Get Board Acceptance
Like any business decision that involves spending, communicating the benefits and value of AppSec to the board of directors will be critical to justifying the spending. Despite the growing recognition of AppSec, CISOs and other owners of application security programs are still in a position to advocate for application security initiatives.
Proving the effectiveness of your AppSec strategy will depend entirely on the buy-in of your development team. The key here is to highlight the speed at which development teams are leveraging APIs to integrate security into their processes, and then demonstrate that developers are taking the time to identify and fix flaws. Highlighting this flat rate can also demonstrate where additional training or investment in resources is needed.
Stressing to the board that this is also an ongoing process and not a one-time investment is important to ensure continued support. A key metric here is the correlation between security activities early in the development process and the number of security flaws found in the final product.
Updating open source libraries is crucial, and yet it remains low on the priority list.
A July 2021 report found that 60 percent of companies reported increasing their use of open source software over the previous 12 months.
While there are obviously multiple benefits to moving to an open source software approach, the nature of open source software libraries means that they are constantly changing. What is safe today may not be safe tomorrow. Therefore, ensuring that third-party libraries are constantly updated by developers is crucial to ensuring security. However, Veracode’s research found that 79 percent of developers never update third-party libraries, potentially leaving companies open to attack.

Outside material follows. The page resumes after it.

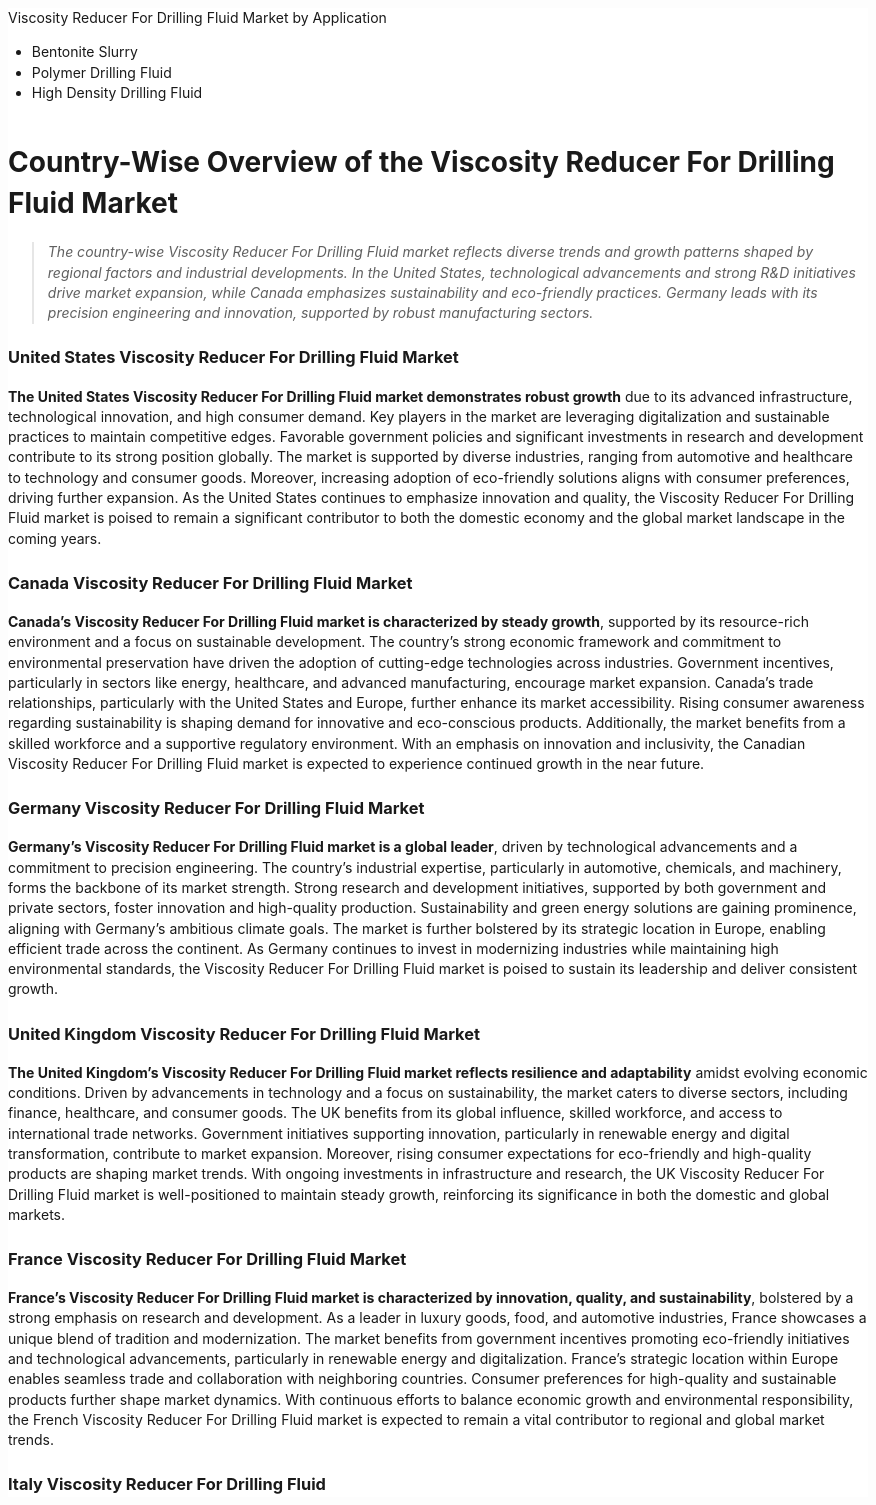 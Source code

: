 Viscosity Reducer For Drilling Fluid Market by Application</h3><ul><li>Bentonite Slurry</li><li>Polymer Drilling Fluid</li><li>High Density Drilling Fluid</li></ul><h1><span class="">Country-Wise Overview of the Viscosity Reducer For Drilling Fluid Market<br /></span></h1><blockquote><p><em><span class="">The country-wise Viscosity Reducer For Drilling Fluid market reflects diverse trends and growth patterns shaped by regional factors and industrial developments. In the United States, technological advancements and strong R&amp;D initiatives drive market expansion, while Canada emphasizes sustainability and eco-friendly practices. Germany leads with its precision engineering and innovation, supported by robust manufacturing sectors.</span></em></p></blockquote><h3><strong>United States Viscosity Reducer For Drilling Fluid Market</strong></h3><p><strong>The United States Viscosity Reducer For Drilling Fluid market demonstrates robust growth</strong> due to its advanced infrastructure, technological innovation, and high consumer demand. Key players in the market are leveraging digitalization and sustainable practices to maintain competitive edges. Favorable government policies and significant investments in research and development contribute to its strong position globally. The market is supported by diverse industries, ranging from automotive and healthcare to technology and consumer goods. Moreover, increasing adoption of eco-friendly solutions aligns with consumer preferences, driving further expansion. As the United States continues to emphasize innovation and quality, the Viscosity Reducer For Drilling Fluid market is poised to remain a significant contributor to both the domestic economy and the global market landscape in the coming years.</p><h3><strong>Canada Viscosity Reducer For Drilling Fluid Market</strong></h3><p><strong>Canada&rsquo;s Viscosity Reducer For Drilling Fluid market is characterized by steady growth</strong>, supported by its resource-rich environment and a focus on sustainable development. The country&rsquo;s strong economic framework and commitment to environmental preservation have driven the adoption of cutting-edge technologies across industries. Government incentives, particularly in sectors like energy, healthcare, and advanced manufacturing, encourage market expansion. Canada&rsquo;s trade relationships, particularly with the United States and Europe, further enhance its market accessibility. Rising consumer awareness regarding sustainability is shaping demand for innovative and eco-conscious products. Additionally, the market benefits from a skilled workforce and a supportive regulatory environment. With an emphasis on innovation and inclusivity, the Canadian Viscosity Reducer For Drilling Fluid market is expected to experience continued growth in the near future.</p><h3><strong>Germany Viscosity Reducer For Drilling Fluid Market</strong></h3><p><strong>Germany&rsquo;s Viscosity Reducer For Drilling Fluid market is a global leader</strong>, driven by technological advancements and a commitment to precision engineering. The country&rsquo;s industrial expertise, particularly in automotive, chemicals, and machinery, forms the backbone of its market strength. Strong research and development initiatives, supported by both government and private sectors, foster innovation and high-quality production. Sustainability and green energy solutions are gaining prominence, aligning with Germany&rsquo;s ambitious climate goals. The market is further bolstered by its strategic location in Europe, enabling efficient trade across the continent. As Germany continues to invest in modernizing industries while maintaining high environmental standards, the Viscosity Reducer For Drilling Fluid market is poised to sustain its leadership and deliver consistent growth.</p><h3><strong>United Kingdom Viscosity Reducer For Drilling Fluid Market</strong></h3><p><strong>The United Kingdom&rsquo;s Viscosity Reducer For Drilling Fluid market reflects resilience and adaptability</strong> amidst evolving economic conditions. Driven by advancements in technology and a focus on sustainability, the market caters to diverse sectors, including finance, healthcare, and consumer goods. The UK benefits from its global influence, skilled workforce, and access to international trade networks. Government initiatives supporting innovation, particularly in renewable energy and digital transformation, contribute to market expansion. Moreover, rising consumer expectations for eco-friendly and high-quality products are shaping market trends. With ongoing investments in infrastructure and research, the UK Viscosity Reducer For Drilling Fluid market is well-positioned to maintain steady growth, reinforcing its significance in both the domestic and global markets.</p><h3><strong>France Viscosity Reducer For Drilling Fluid Market</strong></h3><p><strong>France&rsquo;s Viscosity Reducer For Drilling Fluid market is characterized by innovation, quality, and sustainability</strong>, bolstered by a strong emphasis on research and development. As a leader in luxury goods, food, and automotive industries, France showcases a unique blend of tradition and modernization. The market benefits from government incentives promoting eco-friendly initiatives and technological advancements, particularly in renewable energy and digitalization. France&rsquo;s strategic location within Europe enables seamless trade and collaboration with neighboring countries. Consumer preferences for high-quality and sustainable products further shape market dynamics. With continuous efforts to balance economic growth and environmental responsibility, the French Viscosity Reducer For Drilling Fluid market is expected to remain a vital contributor to regional and global market trends.</p><h3><strong>Italy Viscosity Reducer For Drilling Fluid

This is particularly disappointing when you consider that 92 percent of library flaws can be fixed with an update (Veracode State of Software Security – Open Source 2021) and 69 percent of updates are a minor version change or less, which means there is very little chance of interruption. but a great impact on the cyber defense of a company.
Not a one-time fix: add a zero-trust approach
The key to successful software security is that it should not be viewed as a one-size-fits-all solution. It has to be fully integrated throughout the software development process, from conception and throughout the life of the application.
Gaining company-wide buy-in is crucial if application security policies are to be successful. Cybercriminals seek to gain access at all points, anywhere a vulnerability is found. Along with an ongoing application security policy, companies must take a zero-trust approach to all aspects of cybersecurity.
A zero-trust approach is a security framework that requires all users to be continuously authenticated, authorized, and validated before they are allowed to approach or gain access to data or infrastructure. This reduces the chance of unauthorized access, even when it appears that you are the authorized person. Taking this holistic approach alongside application security processes means companies can apply layered security to every user, device, application, database, and access point.
The increased recognition, especially at the executive level, of the cyber threats facing organizations is very encouraging, as is the growth in the number of applications that businesses scan. The key is to ensure that AppSec remains high on the cybersecurity agenda and gain buy-in from all levels of the business. Leaving the ‘front door’ open, while securing all other areas, is not an effective or long-term way to protect your business against an increasingly determined and sophisticated cybercriminal.